■ Task to complete ■
Would you mind restating all of the records word for word, skipping the pictures?

[[ Exercise materials, beginning ]]

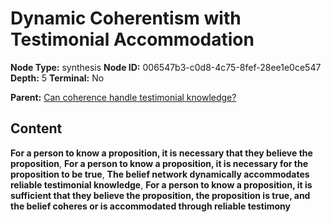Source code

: # Dynamic Coherentism with Testimonial Accommodation

**Node Type:** synthesis
**Node ID:** 006547b3-c0d8-4c75-8fef-28ee1e0ce547
**Depth:** 5
**Terminal:** No

**Parent:** [Can coherence handle testimonial knowledge?](can-coherence-handle-testimonial-knowledge-antithesis-e972c965-292d-4320-a92f-095cfd0974fd.md)

## Content

**For a person to know a proposition, it is necessary that they believe the proposition**, **For a person to know a proposition, it is necessary for the proposition to be true**, **The belief network dynamically accommodates reliable testimonial knowledge**, **For a person to know a proposition, it is sufficient that they believe the proposition, the proposition is true, and the belief coheres or is accommodated through reliable testimony**
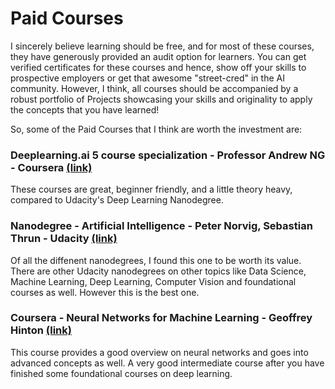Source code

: # Paid Courses
I sincerely believe learning should be free, and for most of these courses, they have generously provided an audit option for learners. You can get verified certificates for these courses and hence, show off your skills to prospective employers or get that awesome "street-cred" in the AI community. However, I think, all courses should be accompanied by a robust portfolio of Projects showcasing your skills and originality to apply the concepts that you have learned! 

So, some of the Paid Courses that I think are worth the  investment are:
### Deeplearning.ai 5 course specialization - Professor Andrew NG - Coursera [(link)](https://www.deeplearning.ai/)
These courses are great, beginner friendly, and a little theory heavy, compared to Udacity's Deep Learning Nanodegree.

### Nanodegree - Artificial Intelligence - Peter Norvig, Sebastian Thrun - Udacity [(link)](https://in.udacity.com/school-of-ai)
Of all the diffenent nanodegrees, I found this one to be worth its value. There are other Udacity nanodegrees on other topics like Data Science, Machine Learning, Deep Learning, Computer Vision and foundational courses as well. However this is the best one.

### Coursera - Neural Networks for Machine Learning - Geoffrey Hinton [(link)](https://www.coursera.org/learn/neural-networks)
This course provides a good overview on neural networks and goes into advanced concepts as well. A very good intermediate course after you have finished some foundational courses on deep learning.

[[ Exercise materials, end ]]

■ Expected answer ■
Source code

: # Dynamic Coherentism with Testimonial Accommodation

**Node Type:** synthesis
**Node ID:** 006547b3-c0d8-4c75-8fef-28ee1e0ce547
**Depth:** 5
**Terminal:** No

**Parent:** [Can coherence handle testimonial knowledge?](can-coherence-handle-testimonial-knowledge-antithesis-e972c965-292d-4320-a92f-095cfd0974fd.md)

## Content

**For a person to know a proposition, it is necessary that they believe the proposition**, **For a person to know a proposition, it is necessary for the proposition to be true**, **The belief network dynamically accommodates reliable testimonial knowledge**, **For a person to know a proposition, it is sufficient that they believe the proposition, the proposition is true, and the belief coheres or is accommodated through reliable testimony**
Source code

: # Paid Courses
I sincerely believe learning should be free, and for most of these courses, they have generously provided an audit option for learners. You can get verified certificates for these courses and hence, show off your skills to prospective employers or get that awesome "street-cred" in the AI community. However, I think, all courses should be accompanied by a robust portfolio of Projects showcasing your skills and originality to apply the concepts that you have learned! 

So, some of the Paid Courses that I think are worth the  investment are:
### Deeplearning.ai 5 course specialization - Professor Andrew NG - Coursera [(link)](https://www.deeplearning.ai/)
These courses are great, beginner friendly, and a little theory heavy, compared to Udacity's Deep Learning Nanodegree.

### Nanodegree - Artificial Intelligence - Peter Norvig, Sebastian Thrun - Udacity [(link)](https://in.udacity.com/school-of-ai)
Of all the diffenent nanodegrees, I found this one to be worth its value. There are other Udacity nanodegrees on other topics like Data Science, Machine Learning, Deep Learning, Computer Vision and foundational courses as well. However this is the best one.

### Coursera - Neural Networks for Machine Learning - Geoffrey Hinton [(link)](https://www.coursera.org/learn/neural-networks)
This course provides a good overview on neural networks and goes into advanced concepts as well. A very good intermediate course after you have finished some foundational courses on deep learning.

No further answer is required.